Me trouvant à l’étranger pour une tournée de conférences, j’apprends par une brève, diffusée par BFM TV la disparition de mon ami Malek à l’âge de 63 ans. Je n’aime pas sacrifier à ce genre d’exercice, surtout depuis la survenue d’attentats à Paris, à Saint-Denis et à Nice. Toutes ces commémorations, tous ces hommages à nos compatriotes disparus sont indispensables, mais génèrent une atmosphère de deuil permanent. Et pourtant, sans douter le moins du monde de cette nécessité de rendre hommage, on souhaite la rapide arrivée d’événements heureux, réjouissants, voire vivifiants.

Pour Malek, aujourd’hui disparu, c’est un hommage amical, respectueux de l’homme et de son œuvre dans de multiples domaines que je souhaite lui rendre.

En lui, la communauté franco-musulmane perd un de ses meilleurs fils et représentants, attaché à sa culture religieuse autant qu’aux valeurs républicaines, c’est-à-dire en termes clairs, ne plaçant jamais au premier plan de son action d’autres valeurs, notamment religieuses. Ce n’était pas très difficile pour lui qui avait entrepris une œuvre de mise à portée, de rapprochement et d’explication, notamment par ses traductions, ses interviews à la radio et à la télévision au cours desquelles il a toujours donné l’avantage à un islam modéré et respectueux des convictions et engagements d’autrui.

J’ai souvenance d’au moins deux colloques auxquels nous avions participé, aux côtés d’autres personnalités. Le premier eut lieu dans la salle des fêtes de la mairie de Levallois et le second à Bordeaux. Nous nous croisions aussi lors de salons du livre en différents endroits

A Levallois, nous venions de nous rencontrer, ce fut la première rencontre et nous eûmes à confronter nos idées sur le dialogue interreligieux. Il y avait aussi un évêque dont le nom m’échappe… La question qui se posa en tout premier lieu portait sur l’ordre d’intervention. Malek eut quelques difficulté à accepter d’intervenir le dernier, l’islam étant le dernier représentant du monothéisme et cette postériorité temporelle n’avait rien d’ontologique ! En fin de compte, il accepta mais cela déclencha une petite opposition entre nous deux. En revanche, sur les questions de fond, notamment le respect absolu des règles de la laïcité, Malek développa un point de vue assez subtil, apparemment modéré mais assez tranché intérieurement. C’est que le musulman de base n’est pas toujours enclin à accepter dans sa vie quotidienne l’approche des intellectuels de sa propre communauté. Et Malek ne concevait pas son action comme une retraite dans une tour d’ivoire. Il fallait  comprendre mais aussi faire comprendre à la majorité silencieuse, faute de quoi on tenait un solipsisme…

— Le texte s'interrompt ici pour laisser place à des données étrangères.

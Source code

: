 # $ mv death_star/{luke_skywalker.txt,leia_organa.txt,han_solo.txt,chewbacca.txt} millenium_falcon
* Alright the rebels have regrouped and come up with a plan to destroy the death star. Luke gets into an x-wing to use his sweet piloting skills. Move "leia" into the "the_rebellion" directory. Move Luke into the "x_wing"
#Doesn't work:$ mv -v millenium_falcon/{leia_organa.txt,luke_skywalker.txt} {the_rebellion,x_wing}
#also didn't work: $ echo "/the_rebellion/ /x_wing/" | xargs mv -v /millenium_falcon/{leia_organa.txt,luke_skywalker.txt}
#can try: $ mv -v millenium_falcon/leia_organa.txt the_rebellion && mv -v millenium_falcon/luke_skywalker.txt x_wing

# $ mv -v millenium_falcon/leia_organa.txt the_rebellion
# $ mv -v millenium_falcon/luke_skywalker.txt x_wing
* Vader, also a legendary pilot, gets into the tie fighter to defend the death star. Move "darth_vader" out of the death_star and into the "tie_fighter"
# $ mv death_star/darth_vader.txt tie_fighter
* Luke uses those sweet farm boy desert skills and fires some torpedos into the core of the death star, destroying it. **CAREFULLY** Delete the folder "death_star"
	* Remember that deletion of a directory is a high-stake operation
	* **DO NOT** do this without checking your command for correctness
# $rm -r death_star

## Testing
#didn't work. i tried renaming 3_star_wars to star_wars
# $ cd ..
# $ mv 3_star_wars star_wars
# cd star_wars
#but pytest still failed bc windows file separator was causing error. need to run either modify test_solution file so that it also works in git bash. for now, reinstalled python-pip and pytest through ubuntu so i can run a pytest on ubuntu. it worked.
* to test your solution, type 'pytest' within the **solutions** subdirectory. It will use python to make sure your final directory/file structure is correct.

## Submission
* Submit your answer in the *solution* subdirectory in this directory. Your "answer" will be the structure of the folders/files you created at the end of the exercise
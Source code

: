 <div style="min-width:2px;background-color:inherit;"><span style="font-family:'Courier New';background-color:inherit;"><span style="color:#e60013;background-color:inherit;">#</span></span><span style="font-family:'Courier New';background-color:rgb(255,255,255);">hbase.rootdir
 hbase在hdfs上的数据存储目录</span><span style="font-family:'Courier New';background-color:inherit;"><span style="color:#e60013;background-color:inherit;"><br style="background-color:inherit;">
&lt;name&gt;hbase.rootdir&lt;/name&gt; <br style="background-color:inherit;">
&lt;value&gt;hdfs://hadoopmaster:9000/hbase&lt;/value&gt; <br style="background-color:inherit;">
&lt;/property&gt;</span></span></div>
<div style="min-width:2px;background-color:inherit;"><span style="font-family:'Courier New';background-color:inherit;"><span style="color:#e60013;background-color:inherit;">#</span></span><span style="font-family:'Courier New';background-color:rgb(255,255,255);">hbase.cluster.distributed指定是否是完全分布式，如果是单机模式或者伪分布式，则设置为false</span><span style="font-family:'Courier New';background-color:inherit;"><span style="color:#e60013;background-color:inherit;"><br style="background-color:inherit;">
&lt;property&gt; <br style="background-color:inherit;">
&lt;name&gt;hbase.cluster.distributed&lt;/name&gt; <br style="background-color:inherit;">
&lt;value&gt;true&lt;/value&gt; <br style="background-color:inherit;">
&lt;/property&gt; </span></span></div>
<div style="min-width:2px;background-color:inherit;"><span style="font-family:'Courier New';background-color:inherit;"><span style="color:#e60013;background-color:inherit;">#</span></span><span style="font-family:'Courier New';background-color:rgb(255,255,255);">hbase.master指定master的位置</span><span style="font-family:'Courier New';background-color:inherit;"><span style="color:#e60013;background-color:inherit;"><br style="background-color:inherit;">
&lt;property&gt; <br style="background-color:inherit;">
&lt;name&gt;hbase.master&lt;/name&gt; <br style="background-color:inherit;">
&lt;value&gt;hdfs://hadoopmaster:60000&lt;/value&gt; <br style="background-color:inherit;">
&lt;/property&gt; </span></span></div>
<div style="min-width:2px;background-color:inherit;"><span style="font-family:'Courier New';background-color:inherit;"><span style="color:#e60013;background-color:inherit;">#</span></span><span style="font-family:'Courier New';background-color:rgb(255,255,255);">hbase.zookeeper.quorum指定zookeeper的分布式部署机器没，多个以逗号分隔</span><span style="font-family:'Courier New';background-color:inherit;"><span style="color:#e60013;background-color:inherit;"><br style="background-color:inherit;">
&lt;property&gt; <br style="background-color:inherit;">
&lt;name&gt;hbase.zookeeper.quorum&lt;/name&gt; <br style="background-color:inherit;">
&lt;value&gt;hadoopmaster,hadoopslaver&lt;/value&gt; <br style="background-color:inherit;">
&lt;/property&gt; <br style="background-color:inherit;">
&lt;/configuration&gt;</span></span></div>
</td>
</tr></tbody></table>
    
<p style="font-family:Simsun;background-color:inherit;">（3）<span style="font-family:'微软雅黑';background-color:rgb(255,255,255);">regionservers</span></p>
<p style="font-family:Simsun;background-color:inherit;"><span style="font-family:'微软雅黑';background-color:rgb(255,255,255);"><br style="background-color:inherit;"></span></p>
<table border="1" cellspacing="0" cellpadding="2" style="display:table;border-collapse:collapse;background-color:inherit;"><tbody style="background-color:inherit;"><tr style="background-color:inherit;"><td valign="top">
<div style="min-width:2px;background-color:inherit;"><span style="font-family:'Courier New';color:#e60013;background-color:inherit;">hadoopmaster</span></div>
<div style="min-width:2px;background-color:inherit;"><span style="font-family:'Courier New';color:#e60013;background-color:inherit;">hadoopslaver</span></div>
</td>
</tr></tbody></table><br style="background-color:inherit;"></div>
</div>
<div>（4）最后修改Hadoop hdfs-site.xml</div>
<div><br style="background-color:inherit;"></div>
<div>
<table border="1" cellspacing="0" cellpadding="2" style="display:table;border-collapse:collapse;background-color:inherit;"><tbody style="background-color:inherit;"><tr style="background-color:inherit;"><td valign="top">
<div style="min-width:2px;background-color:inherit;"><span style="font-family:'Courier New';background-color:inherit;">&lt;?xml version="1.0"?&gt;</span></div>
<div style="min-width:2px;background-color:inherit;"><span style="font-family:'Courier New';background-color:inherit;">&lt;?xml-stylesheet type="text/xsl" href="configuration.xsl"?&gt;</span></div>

La seconde rencontre fut plus longue, tout un week end à Bordeaux, et se déroula devant des centaines de spectateurs, musulmans à 99% (il y avait trois juifs, moi inclus, et je me souviens que le maire Alain Juppé avait ordonné à ses collaborateurs de ne pas divulguer l’adresse de mon hôtel…)

Malek fut à la fois l’organisateur de la rencontre et son principal orateur ; il avait inscrit au programme du colloque un thème qui lui a toujours tenu à cœur : l’Islam des Lumières, c’est-à-dire l’islam du Moyen Age, médiéval mais non moyenageux, un islam qui, au moins par ses couches sociales les plus cultivées et les plus ouvertes, est allé au devant de l’esprit, du prochain, n’hésitant pas, à l’instar d’Averroès, de reprendre ce qu’il y avait de mieux dans l’hellénisme tardif, générant ainsi un nouveau legs philosophique gréco-musulman.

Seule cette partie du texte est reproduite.